[EXERCISE DESCRIPTION] How many lines in the material below include the string "HTable"? Answer with the number only.

[GIVEN INFORMATION]

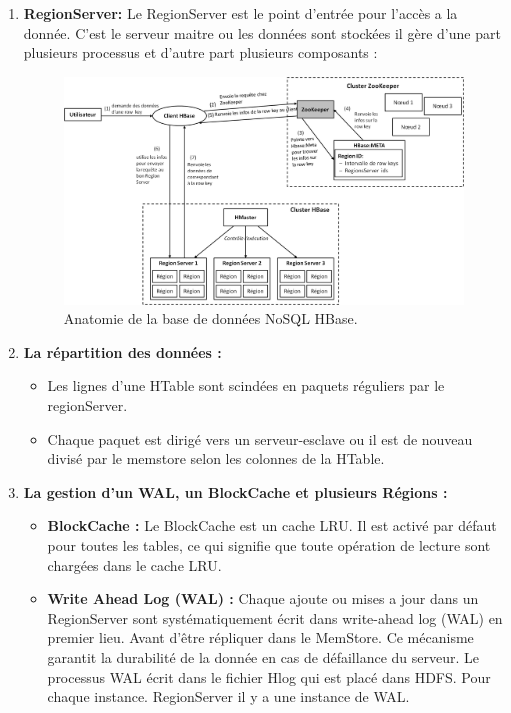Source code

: \begin{enumerate}[label=\protect\ding{\value*}, start=182]

\item \textbf{RegionServer: } Le RegionServer est le point d'entrée pour l'accès a la donnée. C'est le serveur maitre ou les données sont stockées il gère d'une part plusieurs processus et d'autre part plusieurs composants :

\begin{figure}[h]
	\centering
    \includegraphics[scale=0.5]{img/part2/2.4}
    \caption{Anatomie de la base de données NoSQL HBase.}
\end{figure}

\item \textbf{La répartition des données :}
\begin{itemize}[label=\textbullet]
\item Les lignes d'une HTable sont scindées en paquets réguliers par le regionServer.
\item Chaque paquet est dirigé vers un serveur-esclave ou il est de nouveau divisé par le memstore selon les colonnes de la HTable.
\end{itemize}
		
\item \textbf{La gestion d'un WAL, un BlockCache et plusieurs Régions :}

\begin{itemize}[label=\textbullet]

\item  \textbf{BlockCache :} Le BlockCache est un cache LRU. Il est activé par défaut pour toutes les tables, ce qui signifie que toute opération de lecture sont chargées dans le cache LRU.

\item \textbf{Write Ahead Log (WAL) :} Chaque ajoute ou mises a jour dans un RegionServer sont systématiquement écrit dans write-ahead log (WAL) en premier lieu. Avant d'être répliquer dans le MemStore. Ce mécanisme garantit la durabilité de la donnée en cas de défaillance du serveur. Le processus WAL écrit dans le fichier Hlog qui est placé dans HDFS. Pour chaque instance. RegionServer il y a une instance de WAL.


\end{itemize}
\end{enumerate}
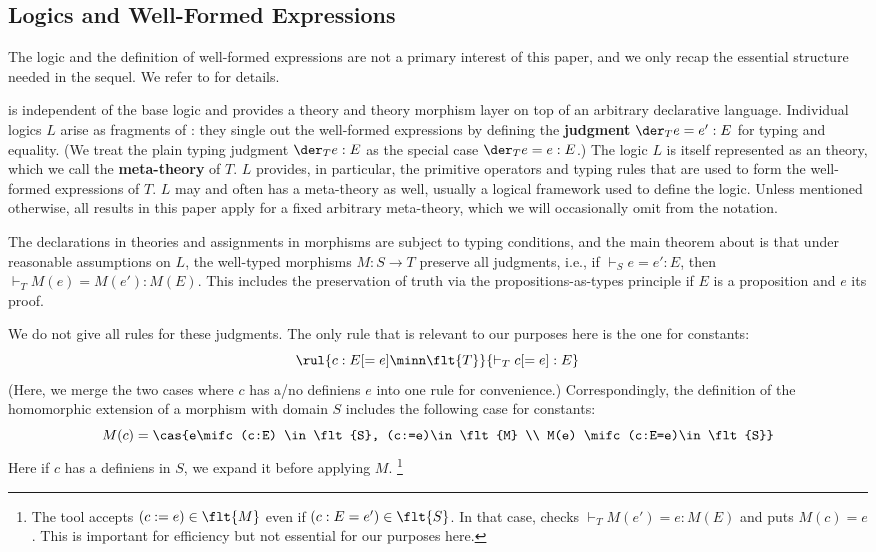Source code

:\subsection{Logics and Well-Formed Expressions}
The logic and the definition of well-formed expressions are not a primary interest of this paper, and we only recap the essential structure needed in the sequel.
We refer to \cite{rabe:howto:14} for details.

\mmt is independent of the base logic and provides a theory and theory morphism layer on top of an arbitrary declarative language.
Individual logics $L$ arise as fragments of \mmt: they single out the well-formed expressions by defining the \textbf{judgment} $\der_T e=e':E$ for typing and equality.
(We treat the plain typing judgment $\der_T e:E$ as the special case $\der_T e=e:E$.)
The logic $L$ is itself represented as an \mmt theory, which we call the \textbf{meta-theory} of $T$.
$L$ provides, in particular, the primitive operators and typing rules that are used to form the well-formed expressions of $T$.
$L$ may and often has a meta-theory as well, usually a logical framework used to define the logic. 
Unless mentioned otherwise, all results in this paper apply for a fixed arbitrary meta-theory, which we will occasionally omit from the notation.

The declarations in theories and assignments in morphisms are subject to typing conditions, and the main theorem about \mmt is that under reasonable assumptions on $L$, the well-typed morphisms $M:S\to T$ preserve all judgments, i.e., if $\vdash_S e=e':E$, then $\vdash_T M(e)=M(e'):M(E)$.
This includes the preservation of truth via the propositions-as-types principle if $E$ is a proposition and $e$ its proof.

We do not give all rules for these judgments.
The only rule that is relevant to our purposes here is the one for constants:
\[\rul{c:E[=e] \minn \flt{T}}{\vdash_T c[=e]:E}\]
(Here, we merge the two cases where $c$ has a/no definiens $e$ into one rule for convenience.)
Correspondingly, the definition of the homomorphic extension of a morphism with domain $S$ includes the following case for constants:
\[M(c) = \cas{e\mifc (c:E) \in \flt{S}, (c:=e)\in\flt{M} \\ M(e) \mifc (c:E=e)\in \flt{S}}\]
Here if $c$ has a definiens in $S$, we expand it before applying $M$.%
\footnote{The \mmt tool accepts $(c:=e)\in \flt{M}$ even if $(c:E=e')\in\flt{S}$. In that case, \mmt checks $\vdash_T M(e')=e:M(E)$ and puts $M(c)=e$. This is important for efficiency but not essential for our purposes here.}

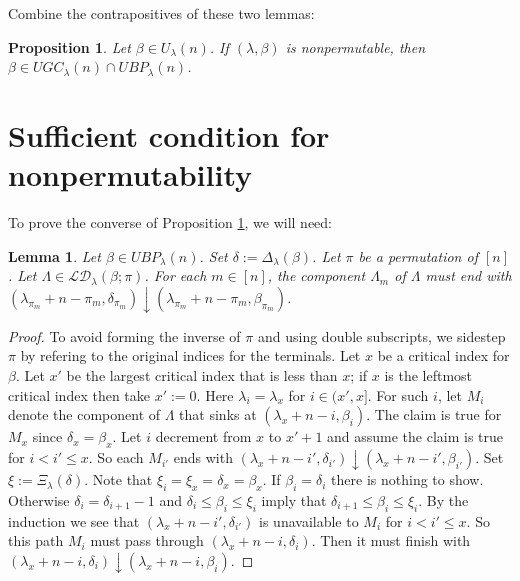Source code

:\documentclass[11pt]{article}
\newtheorem{lem}[thm]{Lemma}
\newtheorem{prop}[thm]{Proposition}
\theoremstyle{definition}
\theoremstyle{remark}
\numberwithin{equation}{section}
\begin{document}
\begin{spacing}{1.35}
Combine the contrapositives of these two lemmas:

\begin{prop}\label{prop434.7}Let $\beta \in U_\lambda(n)$.  If $(\lambda, \beta)$ is nonpermutable, then $\beta \in UGC_\lambda(n) \cap UBP_\lambda(n)$.  \end{prop}









\section{Sufficient condition for nonpermutability}


To prove the converse of Proposition \ref{prop434.7}, we will need:

\begin{lem}\label{lemma581.5}Let $\beta \in UBP_\lambda(n)$.  Set $\delta := \Delta_\lambda(\beta)$.  Let $\pi$ be a permutation of $[n]$.  Let $\Lambda \in \mathcal{LD}_\lambda(\beta;\pi)$.  For each $m \in [n]$, the component $\Lambda_m$ of $\Lambda$ must end with $(\lambda_{\pi_m}+n-\pi_m, \delta_{\pi_m}) \downarrow (\lambda_{\pi_m}+n-\pi_m, \beta_{\pi_m})$.  \end{lem}

\begin{proof}To avoid forming the inverse of $\pi$ and using double subscripts, we sidestep $\pi$ by refering to the original indices for the terminals.  Let $x$ be a critical index for $\beta$.  Let $x'$ be the largest critical index that is less than $x$;  if $x$ is the leftmost critical index then take $x' := 0$.  Here $\lambda_i = \lambda_x$ for $i \in (x', x]$.  For such $i$, let $M_i$ denote the component of $\Lambda$ that sinks at $(\lambda_x + n - i, \beta_i)$.  The claim is true for $M_x$ since $\delta_x = \beta_x$.  Let $i$ decrement from $x$ to $x' + 1$ and assume the claim is true for $i < i' \leq x$.  So each $M_{i'}$ ends with $(\lambda_x + n - i', \delta_{i'}) \downarrow (\lambda_x + n - i', \beta_{i'})$.  Set $\xi := \Xi_\lambda(\delta)$.  Note that $\xi_i = \xi_x = \delta_x = \beta_x$.  If $\beta_i = \delta_i$ there is nothing to show.  Otherwise $\delta_i = \delta_{i+1}-1$ and $\delta_i \leq \beta_i \leq \xi_i$ imply that $\delta_{i+1} \leq \beta_i \leq \xi_i$.  By the induction we see that $(\lambda_x + n - i', \delta_{i'})$ is unavailable to $M_{i}$ for $i < i' \leq x$.  So this path $M_i$ must pass through $(\lambda_x + n - i, \delta_i)$.  Then it must finish with $(\lambda_x + n - i, \delta_i) \downarrow (\lambda_x + n - i, \beta_i)$.  \end{proof}




\end{spacing}
\end{document}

[RESPONSE BELOW] 2